Lianyugang Zeyu New Materials Sales, a subsidiary of state-owned Guangdong Rising Asset Management, struck a deal with Australia’s Northern Minerals to acquire 100% of all dysprosium produced at the company’s Browns Range mine.  The deal is strategically significant for two reasons: 1) Browns Range, once operational, will reportedly be the only active mining project outside of China to produce this heavy rare earth element (HREE) in significant amounts; and 2) the element, along with all other HREEs, is in short supply.

Beijing’s control of dysprosium production worldwide has potentially large commercial and military implications/applications, ranging from renewable energy and high technology applications to military uses such as permanent magnets and lasers.  As a point of reference, in 2012, the United States military used around seven tons of the element.

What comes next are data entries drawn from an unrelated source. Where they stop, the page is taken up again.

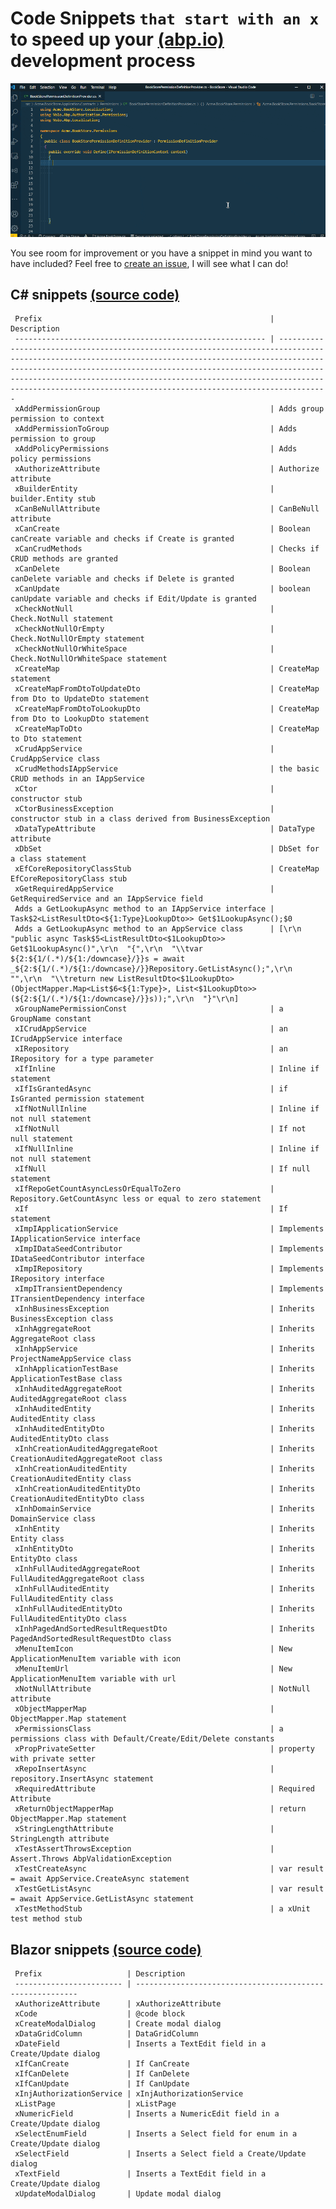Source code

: # Code Snippets `that start with an x` to speed up your [(abp.io)](https://abp.io/) development process

![ABPx in Action!](images/abpx_in_action.gif "ABPx - Code snippets that start with an 'x' - in Action!")

You see room for improvement or you have a snippet in mind you want to have included? Feel free to [create an issue](https://github.com/bartvanhoey/ABPx/issues/new), I will see what I can do!

## C# snippets [(source code)](https://github.com/bartvanhoey/ABPx/blob/master/snippets/csharp.json)

     Prefix                                                   | Description                                                                                                                                                                                                                                                                                                                                                              
     -------------------------------------------------------- | ------------------------------------------------------------------------------------------------------------------------------------------------------------------------------------------------------------------------------------------------------------------------------------------------------------------------------------------------------------------------- 
     xAddPermissionGroup                                      | Adds group permission to context                                                                                                                                                                                                                                                                                                                                         
     xAddPermissionToGroup                                    | Adds permission to group                                                                                                                                                                                                                                                                                                                                                 
     xAddPolicyPermissions                                    | Adds policy permissions                                                                                                                                                                                                                                                                                                                                                  
     xAuthorizeAttribute                                      | Authorize attribute                                                                                                                                                                                                                                                                                                                                                      
     xBuilderEntity                                           | builder.Entity stub                                                                                                                                                                                                                                                                                                                                                      
     xCanBeNullAttribute                                      | CanBeNull attribute                                                                                                                                                                                                                                                                                                                                                      
     xCanCreate                                               | Boolean canCreate variable and checks if Create is granted                                                                                                                                                                                                                                                                                                               
     xCanCrudMethods                                          | Checks if CRUD methods are granted                                                                                                                                                                                                                                                                                                                                       
     xCanDelete                                               | Boolean canDelete variable and checks if Delete is granted                                                                                                                                                                                                                                                                                                               
     xCanUpdate                                               | boolean canUpdate variable and checks if Edit/Update is granted                                                                                                                                                                                                                                                                                                          
     xCheckNotNull                                            | Check.NotNull statement                                                                                                                                                                                                                                                                                                                                                  
     xCheckNotNullOrEmpty                                     | Check.NotNullOrEmpty statement                                                                                                                                                                                                                                                                                                                                           
     xCheckNotNullOrWhiteSpace                                | Check.NotNullOrWhiteSpace statement                                                                                                                                                                                                                                                                                                                                      
     xCreateMap                                               | CreateMap statement                                                                                                                                                                                                                                                                                                                                                      
     xCreateMapFromDtoToUpdateDto                             | CreateMap from Dto to UpdateDto statement                                                                                                                                                                                                                                                                                                                                
     xCreateMapFromDtoToLookupDto                             | CreateMap from Dto to LookupDto statement                                                                                                                                                                                                                                                                                                                                
     xCreateMapToDto                                          | CreateMap to Dto statement                                                                                                                                                                                                                                                                                                                                               
     xCrudAppService                                          | CrudAppService class                                                                                                                                                                                                                                                                                                                                                     
     xCrudMethodsIAppService                                  | the basic CRUD methods in an IAppService                                                                                                                                                                                                                                                                                                                                 
     xCtor                                                    | constructor stub                                                                                                                                                                                                                                                                                                                                                         
     xCtorBusinessException                                   | constructor stub in a class derived from BusinessException                                                                                                                                                                                                                                                                                                               
     xDataTypeAttribute                                       | DataType attribute                                                                                                                                                                                                                                                                                                                                                       
     xDbSet                                                   | DbSet for a class statement                                                                                                                                                                                                                                                                                                                                              
     xEfCoreRepositoryClassStub                               | CreateMap EfCoreRepositoryClass stub                                                                                                                                                                                                                                                                                                                                     
     xGetRequiredAppService                                   | GetRequiredService and an IAppService field                                                                                                                                                                                                                                                                                                                              
     Adds a GetLookupAsync method to an IAppService interface | Task$2<ListResultDto<${1:Type}LookupDto>> Get$1LookupAsync();$0                                                                                                                                                                                                                                                                                                          
     Adds a GetLookupAsync method to an AppService class      | [\r\n  "public async Task$5<ListResultDto<$1LookupDto>> Get$1LookupAsync()",\r\n  "{",\r\n  "\\tvar ${2:${1/(.*)/${1:/downcase}/}}s = await _${2:${1/(.*)/${1:/downcase}/}}Repository.GetListAsync();",\r\n  "",\r\n  "\\treturn new ListResultDto<$1LookupDto>(ObjectMapper.Map<List$6<${1:Type}>, List<$1LookupDto>>(${2:${1/(.*)/${1:/downcase}/}}s));",\r\n  "}"\r\n]
     xGroupNamePermissionConst                                | a GroupName constant                                                                                                                                                                                                                                                                                                                                                     
     xICrudAppService                                         | an ICrudAppService interface                                                                                                                                                                                                                                                                                                                                             
     xIRepository                                             | an IRepository for a type parameter                                                                                                                                                                                                                                                                                                                                      
     xIfInline                                                | Inline if statement                                                                                                                                                                                                                                                                                                                                                      
     xIfIsGrantedAsync                                        | if IsGranted permission statement                                                                                                                                                                                                                                                                                                                                        
     xIfNotNullInline                                         | Inline if not null statement                                                                                                                                                                                                                                                                                                                                             
     xIfNotNull                                               | If not null statement                                                                                                                                                                                                                                                                                                                                                    
     xIfNullInline                                            | Inline if not null statement                                                                                                                                                                                                                                                                                                                                             
     xIfNull                                                  | If null statement                                                                                                                                                                                                                                                                                                                                                        
     xIfRepoGetCountAsyncLessOrEqualToZero                    | Repository.GetCountAsync less or equal to zero statement                                                                                                                                                                                                                                                                                                                 
     xIf                                                      | If statement                                                                                                                                                                                                                                                                                                                                                             
     xImpIApplicationService                                  | Implements IApplicationService interface                                                                                                                                                                                                                                                                                                                                 
     xImpIDataSeedContributor                                 | Implements IDataSeedContributor interface                                                                                                                                                                                                                                                                                                                                
     xImpIRepository                                          | Implements IRepository interface                                                                                                                                                                                                                                                                                                                                         
     xImpITransientDependency                                 | Implements ITransientDependency interface                                                                                                                                                                                                                                                                                                                                
     xInhBusinessException                                    | Inherits BusinessException class                                                                                                                                                                                                                                                                                                                                         
     xInhAggregateRoot                                        | Inherits AggregateRoot class                                                                                                                                                                                                                                                                                                                                             
     xInhAppService                                           | Inherits ProjectNameAppService class                                                                                                                                                                                                                                                                                                                                     
     xInhApplicationTestBase                                  | Inherits ApplicationTestBase class                                                                                                                                                                                                                                                                                                                                       
     xInhAuditedAggregateRoot                                 | Inherits AuditedAggregateRoot class                                                                                                                                                                                                                                                                                                                                      
     xInhAuditedEntity                                        | Inherits AuditedEntity class                                                                                                                                                                                                                                                                                                                                             
     xInhAuditedEntityDto                                     | Inherits AuditedEntityDto class                                                                                                                                                                                                                                                                                                                                          
     xInhCreationAuditedAggregateRoot                         | Inherits CreationAuditedAggregateRoot class                                                                                                                                                                                                                                                                                                                              
     xInhCreationAuditedEntity                                | Inherits CreationAuditedEntity class                                                                                                                                                                                                                                                                                                                                     
     xInhCreationAuditedEntityDto                             | Inherits CreationAuditedEntityDto class                                                                                                                                                                                                                                                                                                                                  
     xInhDomainService                                        | Inherits DomainService class                                                                                                                                                                                                                                                                                                                                             
     xInhEntity                                               | Inherits Entity class                                                                                                                                                                                                                                                                                                                                                    
     xInhEntityDto                                            | Inherits EntityDto class                                                                                                                                                                                                                                                                                                                                                 
     xInhFullAuditedAggregateRoot                             | Inherits FullAuditedAggregateRoot class                                                                                                                                                                                                                                                                                                                                  
     xInhFullAuditedEntity                                    | Inherits FullAuditedEntity class                                                                                                                                                                                                                                                                                                                                         
     xInhFullAuditedEntityDto                                 | Inherits FullAuditedEntityDto class                                                                                                                                                                                                                                                                                                                                      
     xInhPagedAndSortedResultRequestDto                       | Inherits PagedAndSortedResultRequestDto class                                                                                                                                                                                                                                                                                                                            
     xMenuItemIcon                                            | New ApplicationMenuItem variable with icon                                                                                                                                                                                                                                                                                                                               
     xMenuItemUrl                                             | New ApplicationMenuItem variable with url                                                                                                                                                                                                                                                                                                                                
     xNotNullAttribute                                        | NotNull attribute                                                                                                                                                                                                                                                                                                                                                        
     xObjectMapperMap                                         | ObjectMapper.Map statement                                                                                                                                                                                                                                                                                                                                               
     xPermissionsClass                                        | a permissions class with Default/Create/Edit/Delete constants                                                                                                                                                                                                                                                                                                            
     xPropPrivateSetter                                       | property with private setter                                                                                                                                                                                                                                                                                                                                             
     xRepoInsertAsync                                         | repository.InsertAsync statement                                                                                                                                                                                                                                                                                                                                         
     xRequiredAttribute                                       | Required Attribute                                                                                                                                                                                                                                                                                                                                                       
     xReturnObjectMapperMap                                   | return ObjectMapper.Map statement                                                                                                                                                                                                                                                                                                                                        
     xStringLengthAttribute                                   | StringLength attribute                                                                                                                                                                                                                                                                                                                                                   
     xTestAssertThrowsException                               | Assert.Throws AbpValidationException                                                                                                                                                                                                                                                                                                                                     
     xTestCreateAsync                                         | var result = await AppService.CreateAsync statement                                                                                                                                                                                                                                                                                                                      
     xTestGetListAsync                                        | var result = await AppService.GetListAsync statement                                                                                                                                                                                                                                                                                                                     
     xTestMethodStub                                          | a xUnit test method stub                                                                                                                                                                                                                                                                                                                                                 

## Blazor snippets [(source code)](https://github.com/bartvanhoey/ABPx/blob/master/snippets/razor.json)

     Prefix                   | Description                                              
     ------------------------ | --------------------------------------------------------- 
     xAuthorizeAttribute      | xAuthorizeAttribute                                      
     xCode                    | @code block                                              
     xCreateModalDialog       | Create modal dialog                                      
     xDataGridColumn          | DataGridColumn                                           
     xDateField               | Inserts a TextEdit field in a Create/Update dialog       
     xIfCanCreate             | If CanCreate                                             
     xIfCanDelete             | If CanDelete                                             
     xIfCanUpdate             | If CanUpdate                                             
     xInjAuthorizationService | xInjAuthorizationService                                 
     xListPage                | xListPage                                                
     xNumericField            | Inserts a NumericEdit field in a Create/Update dialog    
     xSelectEnumField         | Inserts a Select field for enum in a Create/Update dialog
     xSelectField             | Inserts a Select field a Create/Update dialog            
     xTextField               | Inserts a TextEdit field in a Create/Update dialog       
     xUpdateModalDialog       | Update modal dialog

The three-year pilot project at Browns Range will begin producing 49,000 kilograms of dysprosium annually beginning in mid-2018 and has a potential lifespan of 11 years, pegging the mine’s entire supply at around 280,000 kilograms.  Before the offtake agreement, Sinosteel Engineering & Technology was awarded a $60 million engineering, procurement, and construction contract by Northern Minerals in December 2016.  Per that contract, Sinosteel agreed to construct the pilot plant.

This development is especially noteworthy, given the embargo on rare earth elements imposed by China on Japan in September 2010 following a dispute.